• “Melancholy Man” by The Wake off Here Comes Everybody (1985)

    I read Sylvia Plath’s The Bell Jar the summer I was sixteen, in the middle of an August heat wave while suffering a bad case of strep throat—metaphysically wasted and feverish and deeply moved. This song reminds me of her, y’know? I apologized to her as she lay open in my lap; I’m sorry for the world, you were too wonderful for it. I think I still hold that sentiment.

    She was a wonderful illustrator, as well—neat black inkings of messy scenes and mundane objects; a junk heap, a discarded pair of kitten heels, a grazing cow.

    I have one of her works on my arm, a french wine bottle corked with a burnt out candle. “Melancholy Man” is for the Plaths we miss, and the Cobains, the Elliot Smiths and the Virginia Woolfs—parasocial grief, maybe, but genuine nonetheless. Sympathy pains.
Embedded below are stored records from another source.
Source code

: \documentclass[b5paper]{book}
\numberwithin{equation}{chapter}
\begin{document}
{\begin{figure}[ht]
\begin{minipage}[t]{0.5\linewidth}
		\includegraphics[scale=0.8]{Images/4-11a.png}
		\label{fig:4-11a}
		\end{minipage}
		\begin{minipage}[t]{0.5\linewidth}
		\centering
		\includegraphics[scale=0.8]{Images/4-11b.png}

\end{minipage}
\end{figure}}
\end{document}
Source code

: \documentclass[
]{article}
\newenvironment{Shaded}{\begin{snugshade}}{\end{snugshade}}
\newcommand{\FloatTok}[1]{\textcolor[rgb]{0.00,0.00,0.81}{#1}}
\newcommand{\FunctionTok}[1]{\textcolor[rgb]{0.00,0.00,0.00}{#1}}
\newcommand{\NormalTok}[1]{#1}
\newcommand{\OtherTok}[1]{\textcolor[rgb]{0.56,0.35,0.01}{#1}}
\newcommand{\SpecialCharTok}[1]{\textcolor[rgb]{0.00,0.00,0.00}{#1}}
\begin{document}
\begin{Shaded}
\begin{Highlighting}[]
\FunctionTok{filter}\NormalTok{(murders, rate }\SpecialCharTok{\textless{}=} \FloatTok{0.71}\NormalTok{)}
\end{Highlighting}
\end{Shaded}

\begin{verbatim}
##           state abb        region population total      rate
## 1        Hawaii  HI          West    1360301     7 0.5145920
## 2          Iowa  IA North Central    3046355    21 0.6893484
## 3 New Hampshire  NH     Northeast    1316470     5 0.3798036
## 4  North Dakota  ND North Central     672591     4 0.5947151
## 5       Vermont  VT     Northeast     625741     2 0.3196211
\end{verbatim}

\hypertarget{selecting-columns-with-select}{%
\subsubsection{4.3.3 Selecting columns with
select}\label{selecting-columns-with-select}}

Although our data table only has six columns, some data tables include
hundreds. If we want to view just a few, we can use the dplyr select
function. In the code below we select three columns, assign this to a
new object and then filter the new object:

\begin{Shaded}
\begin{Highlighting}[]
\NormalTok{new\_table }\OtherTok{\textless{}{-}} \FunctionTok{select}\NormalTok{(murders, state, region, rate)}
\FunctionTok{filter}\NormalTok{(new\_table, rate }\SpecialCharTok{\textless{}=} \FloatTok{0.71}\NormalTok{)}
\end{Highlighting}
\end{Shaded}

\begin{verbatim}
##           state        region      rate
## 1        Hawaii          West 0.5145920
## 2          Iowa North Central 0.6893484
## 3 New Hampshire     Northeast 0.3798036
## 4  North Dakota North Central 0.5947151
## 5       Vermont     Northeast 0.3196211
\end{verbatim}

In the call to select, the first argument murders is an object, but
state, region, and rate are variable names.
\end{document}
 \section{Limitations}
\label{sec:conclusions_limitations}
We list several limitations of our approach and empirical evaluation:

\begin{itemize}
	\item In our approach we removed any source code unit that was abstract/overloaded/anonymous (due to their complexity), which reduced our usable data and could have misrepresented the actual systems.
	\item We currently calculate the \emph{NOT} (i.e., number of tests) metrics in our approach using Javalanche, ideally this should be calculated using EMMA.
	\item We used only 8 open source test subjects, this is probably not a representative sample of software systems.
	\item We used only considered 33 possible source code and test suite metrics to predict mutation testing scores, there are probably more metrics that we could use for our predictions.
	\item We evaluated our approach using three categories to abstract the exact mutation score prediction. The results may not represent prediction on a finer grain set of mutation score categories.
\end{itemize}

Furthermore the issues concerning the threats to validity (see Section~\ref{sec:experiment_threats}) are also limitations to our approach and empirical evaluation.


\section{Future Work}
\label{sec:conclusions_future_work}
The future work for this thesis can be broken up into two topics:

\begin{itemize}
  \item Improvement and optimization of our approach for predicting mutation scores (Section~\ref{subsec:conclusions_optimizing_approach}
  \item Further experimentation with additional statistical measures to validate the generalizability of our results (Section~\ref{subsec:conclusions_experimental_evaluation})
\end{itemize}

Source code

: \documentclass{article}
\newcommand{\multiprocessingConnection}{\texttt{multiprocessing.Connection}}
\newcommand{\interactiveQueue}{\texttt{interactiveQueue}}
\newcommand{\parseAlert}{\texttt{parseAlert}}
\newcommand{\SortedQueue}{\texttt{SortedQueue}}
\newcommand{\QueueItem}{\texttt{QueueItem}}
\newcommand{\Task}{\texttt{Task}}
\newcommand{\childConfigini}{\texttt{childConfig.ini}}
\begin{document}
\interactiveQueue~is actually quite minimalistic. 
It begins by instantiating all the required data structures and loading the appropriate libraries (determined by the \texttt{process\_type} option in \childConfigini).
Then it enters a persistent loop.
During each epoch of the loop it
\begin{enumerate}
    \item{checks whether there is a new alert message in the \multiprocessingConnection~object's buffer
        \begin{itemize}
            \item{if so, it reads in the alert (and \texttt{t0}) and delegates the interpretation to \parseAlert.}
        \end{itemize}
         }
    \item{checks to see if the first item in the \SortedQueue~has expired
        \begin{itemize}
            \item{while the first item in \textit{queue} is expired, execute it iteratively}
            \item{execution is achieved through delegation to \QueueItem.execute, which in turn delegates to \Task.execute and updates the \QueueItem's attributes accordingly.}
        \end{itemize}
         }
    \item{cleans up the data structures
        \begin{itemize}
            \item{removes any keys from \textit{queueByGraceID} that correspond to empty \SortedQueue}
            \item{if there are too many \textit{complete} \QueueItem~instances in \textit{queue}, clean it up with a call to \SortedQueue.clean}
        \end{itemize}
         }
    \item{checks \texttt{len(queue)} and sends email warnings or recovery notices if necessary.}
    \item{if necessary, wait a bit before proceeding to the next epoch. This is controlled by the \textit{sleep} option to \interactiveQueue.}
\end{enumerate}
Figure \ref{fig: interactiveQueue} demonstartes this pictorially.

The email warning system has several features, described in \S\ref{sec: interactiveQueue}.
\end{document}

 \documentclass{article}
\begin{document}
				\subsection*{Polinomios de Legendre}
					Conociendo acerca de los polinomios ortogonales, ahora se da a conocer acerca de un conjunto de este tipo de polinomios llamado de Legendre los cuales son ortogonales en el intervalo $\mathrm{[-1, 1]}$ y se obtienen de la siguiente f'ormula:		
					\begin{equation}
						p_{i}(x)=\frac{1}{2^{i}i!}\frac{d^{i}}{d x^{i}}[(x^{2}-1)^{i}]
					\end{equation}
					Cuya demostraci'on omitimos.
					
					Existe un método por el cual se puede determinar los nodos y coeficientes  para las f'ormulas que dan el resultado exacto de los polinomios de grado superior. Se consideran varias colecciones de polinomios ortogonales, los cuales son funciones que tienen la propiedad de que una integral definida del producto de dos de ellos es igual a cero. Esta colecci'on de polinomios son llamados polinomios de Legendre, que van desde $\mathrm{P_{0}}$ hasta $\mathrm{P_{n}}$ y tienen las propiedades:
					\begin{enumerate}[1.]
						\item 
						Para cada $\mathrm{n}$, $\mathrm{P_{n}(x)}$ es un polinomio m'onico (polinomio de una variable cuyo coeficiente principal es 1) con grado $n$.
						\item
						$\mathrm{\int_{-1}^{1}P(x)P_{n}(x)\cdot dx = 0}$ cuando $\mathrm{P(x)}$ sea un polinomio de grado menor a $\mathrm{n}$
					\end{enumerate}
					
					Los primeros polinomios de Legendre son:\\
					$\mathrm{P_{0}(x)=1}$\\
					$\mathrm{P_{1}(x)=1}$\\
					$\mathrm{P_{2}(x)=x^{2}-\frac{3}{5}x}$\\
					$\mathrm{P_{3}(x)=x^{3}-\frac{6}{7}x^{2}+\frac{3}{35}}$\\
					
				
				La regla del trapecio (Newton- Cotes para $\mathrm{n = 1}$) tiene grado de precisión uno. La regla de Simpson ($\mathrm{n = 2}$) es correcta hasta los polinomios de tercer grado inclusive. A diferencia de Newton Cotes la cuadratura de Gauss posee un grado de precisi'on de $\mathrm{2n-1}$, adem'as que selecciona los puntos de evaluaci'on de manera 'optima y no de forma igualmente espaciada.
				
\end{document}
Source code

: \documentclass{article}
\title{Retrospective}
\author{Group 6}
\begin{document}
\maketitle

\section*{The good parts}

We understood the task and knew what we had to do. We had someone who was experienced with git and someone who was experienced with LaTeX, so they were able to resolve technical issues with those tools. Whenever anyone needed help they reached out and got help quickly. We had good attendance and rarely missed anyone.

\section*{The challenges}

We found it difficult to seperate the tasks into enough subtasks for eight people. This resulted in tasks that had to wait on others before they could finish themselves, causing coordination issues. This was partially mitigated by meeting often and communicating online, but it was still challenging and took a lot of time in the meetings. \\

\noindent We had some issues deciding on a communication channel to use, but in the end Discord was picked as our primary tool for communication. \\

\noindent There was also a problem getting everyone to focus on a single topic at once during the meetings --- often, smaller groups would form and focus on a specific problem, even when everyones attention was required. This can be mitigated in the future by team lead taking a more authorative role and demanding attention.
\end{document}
    And when no hope was left inside,
    All that stardust fell and packed

    You took your life, as lovers often do
    But I could have told you this, too
    This world was never meant for one as beautiful as you
    (As beautiful as you, my melancholy man)

    I could tell you about the beautiful, light and seemingly endless guitar track, or the ascending synthesizers, or the breathy sincerity in leading man Caesar McNulty’s voice—but you can find all that yourself when you listen, on the bus, in your car, on the sidewalk coming down off a hill. Enjoy.